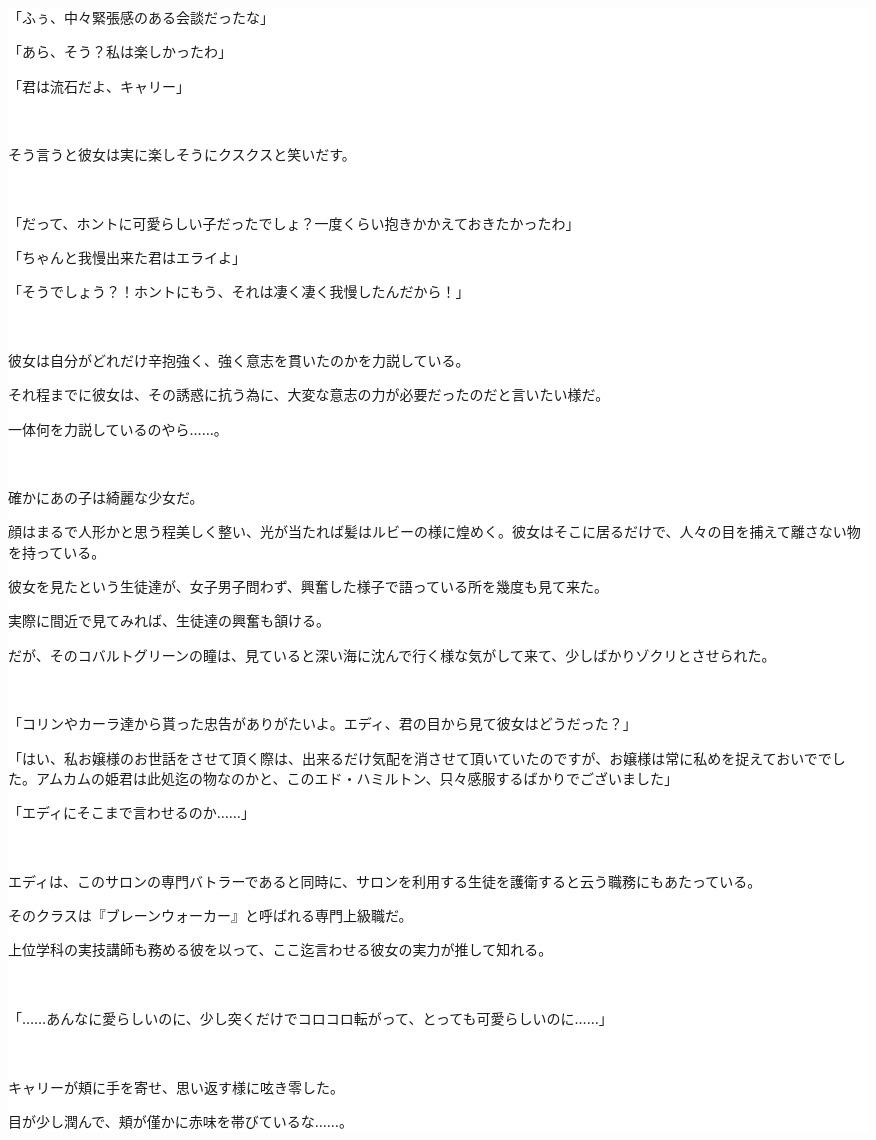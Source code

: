 「ふぅ、中々緊張感のある会談だったな」

「あら、そう？私は楽しかったわ」

「君は流石だよ、キャリー」

&nbsp;

そう言うと彼女は実に楽しそうにクスクスと笑いだす。

&nbsp;

「だって、ホントに可愛らしい子だったでしょ？一度くらい抱きかかえておきたかったわ」

「ちゃんと我慢出来た君はエライよ」

「そうでしょう？！ホントにもう、それは凄く凄く我慢したんだから！」

&nbsp;

彼女は自分がどれだけ辛抱強く、強く意志を貫いたのかを力説している。

それ程までに彼女は、その誘惑に抗う為に、大変な意志の力が必要だったのだと言いたい様だ。

一体何を力説しているのやら……。

&nbsp;

確かにあの子は綺麗な少女だ。

顔はまるで人形かと思う程美しく整い、光が当たれば髪はルビーの様に煌めく。彼女はそこに居るだけで、人々の目を捕えて離さない物を持っている。

彼女を見たという生徒達が、女子男子問わず、興奮した様子で語っている所を幾度も見て来た。

実際に間近で見てみれば、生徒達の興奮も頷ける。

だが、そのコバルトグリーンの瞳は、見ていると深い海に沈んで行く様な気がして来て、少しばかりゾクリとさせられた。

&nbsp;

「コリンやカーラ達から貰った忠告がありがたいよ。エディ、君の目から見て彼女はどうだった？」

「はい、私お嬢様のお世話をさせて頂く際は、出来るだけ気配を消させて頂いていたのですが、お嬢様は常に私めを捉えておいででした。アムカムの姫君は此処迄の物なのかと、このエド・ハミルトン、只々感服するばかりでございました」

「エディにそこまで言わせるのか……」

&nbsp;

エディは、このサロンの専門バトラーであると同時に、サロンを利用する生徒を護衛すると云う職務にもあたっている。

そのクラスは『ブレーンウォーカー』と呼ばれる専門上級職だ。

上位学科の実技講師も務める彼を以って、ここ迄言わせる彼女の実力が推して知れる。

&nbsp;

「……あんなに愛らしいのに、少し突くだけでコロコロ転がって、とっても可愛らしいのに……」

&nbsp;

キャリーが頬に手を寄せ、思い返す様に呟き零した。

目が少し潤んで、頬が僅かに赤味を帯びているな……。
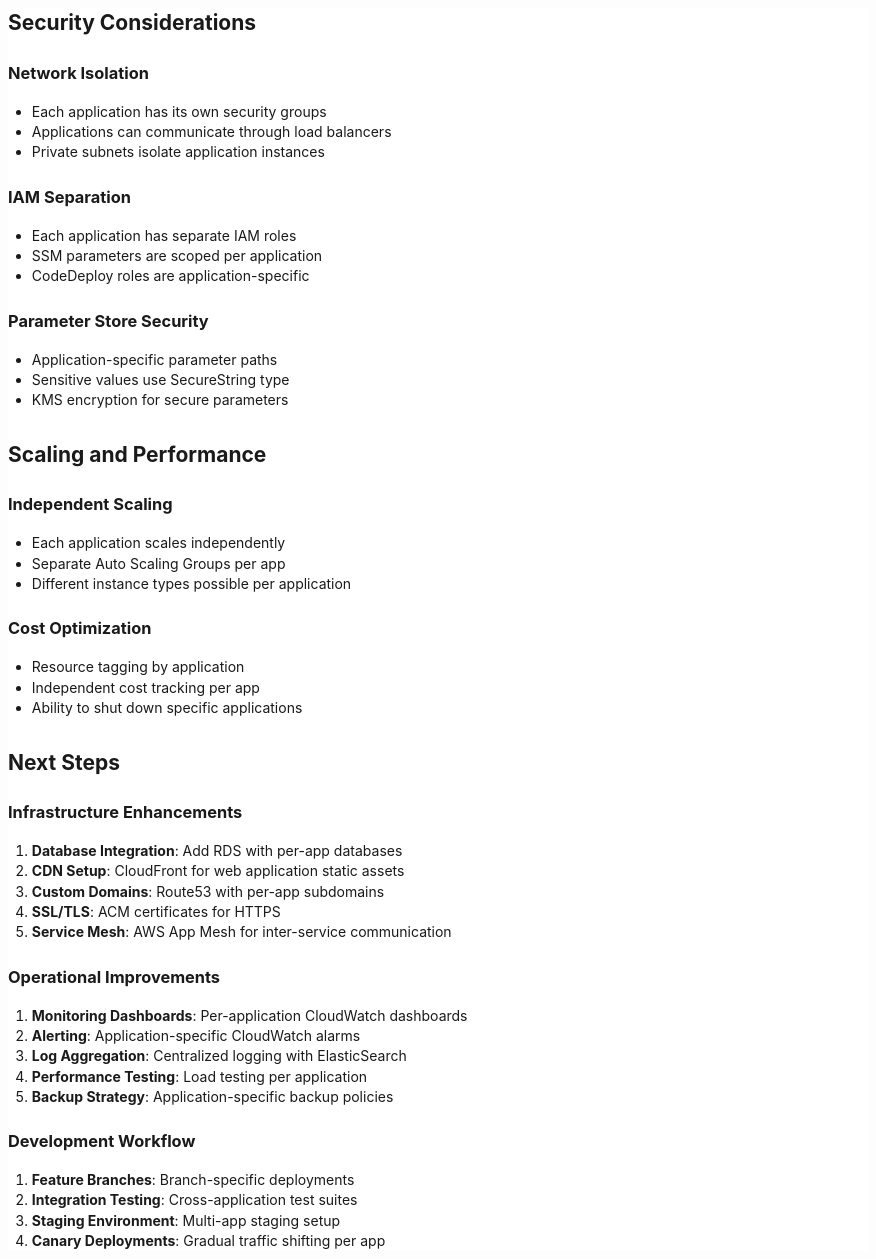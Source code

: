 ## Security Considerations

### Network Isolation
- Each application has its own security groups
- Applications can communicate through load balancers
- Private subnets isolate application instances

### IAM Separation
- Each application has separate IAM roles
- SSM parameters are scoped per application
- CodeDeploy roles are application-specific

### Parameter Store Security
- Application-specific parameter paths
- Sensitive values use SecureString type
- KMS encryption for secure parameters

## Scaling and Performance

### Independent Scaling
- Each application scales independently
- Separate Auto Scaling Groups per app
- Different instance types possible per application

### Cost Optimization
- Resource tagging by application
- Independent cost tracking per app
- Ability to shut down specific applications

## Next Steps

### Infrastructure Enhancements
1. **Database Integration**: Add RDS with per-app databases
2. **CDN Setup**: CloudFront for web application static assets
3. **Custom Domains**: Route53 with per-app subdomains
4. **SSL/TLS**: ACM certificates for HTTPS
5. **Service Mesh**: AWS App Mesh for inter-service communication

### Operational Improvements
1. **Monitoring Dashboards**: Per-application CloudWatch dashboards
2. **Alerting**: Application-specific CloudWatch alarms
3. **Log Aggregation**: Centralized logging with ElasticSearch
4. **Performance Testing**: Load testing per application
5. **Backup Strategy**: Application-specific backup policies

### Development Workflow
1. **Feature Branches**: Branch-specific deployments
2. **Integration Testing**: Cross-application test suites
3. **Staging Environment**: Multi-app staging setup
4. **Canary Deployments**: Gradual traffic shifting per app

━━━━━━

EXERCISE: From the listing above, print every entry precisely and drop the pictures.

SOLUTION TO THIS TASK:
Source code

: 「ふぅ、中々緊張感のある会談だったな」

「あら、そう？私は楽しかったわ」

「君は流石だよ、キャリー」

&nbsp;

そう言うと彼女は実に楽しそうにクスクスと笑いだす。

&nbsp;

「だって、ホントに可愛らしい子だったでしょ？一度くらい抱きかかえておきたかったわ」

「ちゃんと我慢出来た君はエライよ」

「そうでしょう？！ホントにもう、それは凄く凄く我慢したんだから！」

&nbsp;

彼女は自分がどれだけ辛抱強く、強く意志を貫いたのかを力説している。

それ程までに彼女は、その誘惑に抗う為に、大変な意志の力が必要だったのだと言いたい様だ。

一体何を力説しているのやら……。

&nbsp;

確かにあの子は綺麗な少女だ。

顔はまるで人形かと思う程美しく整い、光が当たれば髪はルビーの様に煌めく。彼女はそこに居るだけで、人々の目を捕えて離さない物を持っている。

彼女を見たという生徒達が、女子男子問わず、興奮した様子で語っている所を幾度も見て来た。

実際に間近で見てみれば、生徒達の興奮も頷ける。

だが、そのコバルトグリーンの瞳は、見ていると深い海に沈んで行く様な気がして来て、少しばかりゾクリとさせられた。

&nbsp;

「コリンやカーラ達から貰った忠告がありがたいよ。エディ、君の目から見て彼女はどうだった？」

「はい、私お嬢様のお世話をさせて頂く際は、出来るだけ気配を消させて頂いていたのですが、お嬢様は常に私めを捉えておいででした。アムカムの姫君は此処迄の物なのかと、このエド・ハミルトン、只々感服するばかりでございました」

「エディにそこまで言わせるのか……」

&nbsp;

エディは、このサロンの専門バトラーであると同時に、サロンを利用する生徒を護衛すると云う職務にもあたっている。

そのクラスは『ブレーンウォーカー』と呼ばれる専門上級職だ。

上位学科の実技講師も務める彼を以って、ここ迄言わせる彼女の実力が推して知れる。

&nbsp;

「……あんなに愛らしいのに、少し突くだけでコロコロ転がって、とっても可愛らしいのに……」

&nbsp;

キャリーが頬に手を寄せ、思い返す様に呟き零した。

目が少し潤んで、頬が僅かに赤味を帯びているな……。
Source code

: ## Security Considerations

### Network Isolation
- Each application has its own security groups
- Applications can communicate through load balancers
- Private subnets isolate application instances

### IAM Separation
- Each application has separate IAM roles
- SSM parameters are scoped per application
- CodeDeploy roles are application-specific

### Parameter Store Security
- Application-specific parameter paths
- Sensitive values use SecureString type
- KMS encryption for secure parameters

## Scaling and Performance

### Independent Scaling
- Each application scales independently
- Separate Auto Scaling Groups per app
- Different instance types possible per application

### Cost Optimization
- Resource tagging by application
- Independent cost tracking per app
- Ability to shut down specific applications

## Next Steps

### Infrastructure Enhancements
1. **Database Integration**: Add RDS with per-app databases
2. **CDN Setup**: CloudFront for web application static assets
3. **Custom Domains**: Route53 with per-app subdomains
4. **SSL/TLS**: ACM certificates for HTTPS
5. **Service Mesh**: AWS App Mesh for inter-service communication

### Operational Improvements
1. **Monitoring Dashboards**: Per-application CloudWatch dashboards
2. **Alerting**: Application-specific CloudWatch alarms
3. **Log Aggregation**: Centralized logging with ElasticSearch
4. **Performance Testing**: Load testing per application
5. **Backup Strategy**: Application-specific backup policies

### Development Workflow
1. **Feature Branches**: Branch-specific deployments
2. **Integration Testing**: Cross-application test suites
3. **Staging Environment**: Multi-app staging setup
4. **Canary Deployments**: Gradual traffic shifting per app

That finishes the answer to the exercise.